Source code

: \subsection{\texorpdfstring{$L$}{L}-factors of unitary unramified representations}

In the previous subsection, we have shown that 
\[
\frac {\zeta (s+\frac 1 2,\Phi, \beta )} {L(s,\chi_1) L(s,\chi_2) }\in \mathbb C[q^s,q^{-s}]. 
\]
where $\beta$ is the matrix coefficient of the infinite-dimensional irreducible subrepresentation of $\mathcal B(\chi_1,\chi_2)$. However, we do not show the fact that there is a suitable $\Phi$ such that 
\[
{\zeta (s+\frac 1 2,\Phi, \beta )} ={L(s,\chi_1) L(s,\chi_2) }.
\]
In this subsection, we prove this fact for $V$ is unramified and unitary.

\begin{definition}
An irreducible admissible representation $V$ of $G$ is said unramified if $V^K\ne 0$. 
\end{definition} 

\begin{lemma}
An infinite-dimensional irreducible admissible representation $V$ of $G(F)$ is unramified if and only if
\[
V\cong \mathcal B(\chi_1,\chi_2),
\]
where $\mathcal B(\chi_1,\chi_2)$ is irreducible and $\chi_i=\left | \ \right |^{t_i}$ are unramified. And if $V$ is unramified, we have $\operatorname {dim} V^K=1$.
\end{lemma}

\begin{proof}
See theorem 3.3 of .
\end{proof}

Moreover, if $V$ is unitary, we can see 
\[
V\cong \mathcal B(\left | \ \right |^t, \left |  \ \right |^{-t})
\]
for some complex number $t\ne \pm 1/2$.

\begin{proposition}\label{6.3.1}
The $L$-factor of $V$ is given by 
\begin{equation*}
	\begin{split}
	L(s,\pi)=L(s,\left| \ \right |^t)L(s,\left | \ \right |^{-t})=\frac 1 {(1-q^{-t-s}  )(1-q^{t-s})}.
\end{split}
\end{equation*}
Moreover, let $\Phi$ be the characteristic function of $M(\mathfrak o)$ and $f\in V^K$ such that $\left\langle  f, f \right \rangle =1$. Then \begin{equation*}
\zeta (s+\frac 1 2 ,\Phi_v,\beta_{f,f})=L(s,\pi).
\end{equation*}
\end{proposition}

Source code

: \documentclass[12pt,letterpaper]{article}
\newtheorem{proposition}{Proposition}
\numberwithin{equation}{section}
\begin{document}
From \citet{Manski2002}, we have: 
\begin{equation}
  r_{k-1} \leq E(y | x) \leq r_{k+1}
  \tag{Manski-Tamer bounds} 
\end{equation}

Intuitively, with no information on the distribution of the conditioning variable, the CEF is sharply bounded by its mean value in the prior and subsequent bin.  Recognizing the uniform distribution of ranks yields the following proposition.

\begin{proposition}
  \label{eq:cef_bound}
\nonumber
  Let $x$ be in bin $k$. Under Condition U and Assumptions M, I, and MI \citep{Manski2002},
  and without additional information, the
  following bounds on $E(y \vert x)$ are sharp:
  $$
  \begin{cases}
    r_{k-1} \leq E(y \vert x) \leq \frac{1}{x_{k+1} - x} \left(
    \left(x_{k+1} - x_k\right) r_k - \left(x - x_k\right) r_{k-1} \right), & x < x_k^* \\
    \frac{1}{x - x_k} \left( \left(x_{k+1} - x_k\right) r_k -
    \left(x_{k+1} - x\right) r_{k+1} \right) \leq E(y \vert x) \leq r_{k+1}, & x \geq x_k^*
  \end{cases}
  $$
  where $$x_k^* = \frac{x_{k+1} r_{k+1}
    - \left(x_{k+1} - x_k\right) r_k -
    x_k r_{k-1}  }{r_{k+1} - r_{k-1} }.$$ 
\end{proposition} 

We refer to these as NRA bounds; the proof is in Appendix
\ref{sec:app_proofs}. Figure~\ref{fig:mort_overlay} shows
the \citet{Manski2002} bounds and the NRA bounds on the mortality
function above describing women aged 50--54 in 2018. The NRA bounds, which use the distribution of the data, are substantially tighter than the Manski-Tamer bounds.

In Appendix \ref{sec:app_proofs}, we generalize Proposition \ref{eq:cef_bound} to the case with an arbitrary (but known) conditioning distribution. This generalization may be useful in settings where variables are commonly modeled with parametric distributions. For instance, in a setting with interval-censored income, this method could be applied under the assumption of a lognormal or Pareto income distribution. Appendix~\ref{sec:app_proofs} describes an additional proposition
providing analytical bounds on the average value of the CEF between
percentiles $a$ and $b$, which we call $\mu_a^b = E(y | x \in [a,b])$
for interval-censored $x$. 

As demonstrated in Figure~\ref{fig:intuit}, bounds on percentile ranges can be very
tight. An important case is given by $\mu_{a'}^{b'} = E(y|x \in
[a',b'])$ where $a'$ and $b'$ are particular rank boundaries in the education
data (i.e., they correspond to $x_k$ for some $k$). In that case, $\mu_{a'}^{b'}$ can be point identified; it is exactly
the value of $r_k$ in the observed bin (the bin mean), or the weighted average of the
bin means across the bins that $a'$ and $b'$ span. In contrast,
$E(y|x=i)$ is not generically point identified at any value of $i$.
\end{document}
######
The whole listing should be copied verbatim.

Source code

: \subsection{\texorpdfstring{$L$}{L}-factors of unitary unramified representations}

In the previous subsection, we have shown that 
\[
\frac {\zeta (s+\frac 1 2,\Phi, \beta )} {L(s,\chi_1) L(s,\chi_2) }\in \mathbb C[q^s,q^{-s}]. 
\]
where $\beta$ is the matrix coefficient of the infinite-dimensional irreducible subrepresentation of $\mathcal B(\chi_1,\chi_2)$. However, we do not show the fact that there is a suitable $\Phi$ such that 
\[
{\zeta (s+\frac 1 2,\Phi, \beta )} ={L(s,\chi_1) L(s,\chi_2) }.
\]
In this subsection, we prove this fact for $V$ is unramified and unitary.

\begin{definition}
An irreducible admissible representation $V$ of $G$ is said unramified if $V^K\ne 0$. 
\end{definition} 

\begin{lemma}
An infinite-dimensional irreducible admissible representation $V$ of $G(F)$ is unramified if and only if
\[
V\cong \mathcal B(\chi_1,\chi_2),
\]
where $\mathcal B(\chi_1,\chi_2)$ is irreducible and $\chi_i=\left | \ \right |^{t_i}$ are unramified. And if $V$ is unramified, we have $\operatorname {dim} V^K=1$.
\end{lemma}

\begin{proof}
See theorem 3.3 of .
\end{proof}

Moreover, if $V$ is unitary, we can see 
\[
V\cong \mathcal B(\left | \ \right |^t, \left |  \ \right |^{-t})
\]
for some complex number $t\ne \pm 1/2$.

\begin{proposition}\label{6.3.1}
The $L$-factor of $V$ is given by 
\begin{equation*}
	\begin{split}
	L(s,\pi)=L(s,\left| \ \right |^t)L(s,\left | \ \right |^{-t})=\frac 1 {(1-q^{-t-s}  )(1-q^{t-s})}.
\end{split}
\end{equation*}
Moreover, let $\Phi$ be the characteristic function of $M(\mathfrak o)$ and $f\in V^K$ such that $\left\langle  f, f \right \rangle =1$. Then \begin{equation*}
\zeta (s+\frac 1 2 ,\Phi_v,\beta_{f,f})=L(s,\pi).
\end{equation*}
\end{proposition}

Source code

: \documentclass[12pt,letterpaper]{article}
\newtheorem{proposition}{Proposition}
\numberwithin{equation}{section}
\begin{document}
From \citet{Manski2002}, we have: 
\begin{equation}
  r_{k-1} \leq E(y | x) \leq r_{k+1}
  \tag{Manski-Tamer bounds} 
\end{equation}

Intuitively, with no information on the distribution of the conditioning variable, the CEF is sharply bounded by its mean value in the prior and subsequent bin.  Recognizing the uniform distribution of ranks yields the following proposition.

\begin{proposition}
  \label{eq:cef_bound}
\nonumber
  Let $x$ be in bin $k$. Under Condition U and Assumptions M, I, and MI \citep{Manski2002},
  and without additional information, the
  following bounds on $E(y \vert x)$ are sharp:
  $$
  \begin{cases}
    r_{k-1} \leq E(y \vert x) \leq \frac{1}{x_{k+1} - x} \left(
    \left(x_{k+1} - x_k\right) r_k - \left(x - x_k\right) r_{k-1} \right), & x < x_k^* \\
    \frac{1}{x - x_k} \left( \left(x_{k+1} - x_k\right) r_k -
    \left(x_{k+1} - x\right) r_{k+1} \right) \leq E(y \vert x) \leq r_{k+1}, & x \geq x_k^*
  \end{cases}
  $$
  where $$x_k^* = \frac{x_{k+1} r_{k+1}
    - \left(x_{k+1} - x_k\right) r_k -
    x_k r_{k-1}  }{r_{k+1} - r_{k-1} }.$$ 
\end{proposition} 

We refer to these as NRA bounds; the proof is in Appendix
\ref{sec:app_proofs}. Figure~\ref{fig:mort_overlay} shows
the \citet{Manski2002} bounds and the NRA bounds on the mortality
function above describing women aged 50--54 in 2018. The NRA bounds, which use the distribution of the data, are substantially tighter than the Manski-Tamer bounds.

In Appendix \ref{sec:app_proofs}, we generalize Proposition \ref{eq:cef_bound} to the case with an arbitrary (but known) conditioning distribution. This generalization may be useful in settings where variables are commonly modeled with parametric distributions. For instance, in a setting with interval-censored income, this method could be applied under the assumption of a lognormal or Pareto income distribution. Appendix~\ref{sec:app_proofs} describes an additional proposition
providing analytical bounds on the average value of the CEF between
percentiles $a$ and $b$, which we call $\mu_a^b = E(y | x \in [a,b])$
for interval-censored $x$. 

As demonstrated in Figure~\ref{fig:intuit}, bounds on percentile ranges can be very
tight. An important case is given by $\mu_{a'}^{b'} = E(y|x \in
[a',b'])$ where $a'$ and $b'$ are particular rank boundaries in the education
data (i.e., they correspond to $x_k$ for some $k$). In that case, $\mu_{a'}^{b'}$ can be point identified; it is exactly
the value of $r_k$ in the observed bin (the bin mean), or the weighted average of the
bin means across the bins that $a'$ and $b'$ span. In contrast,
$E(y|x=i)$ is not generically point identified at any value of $i$.
\end{document}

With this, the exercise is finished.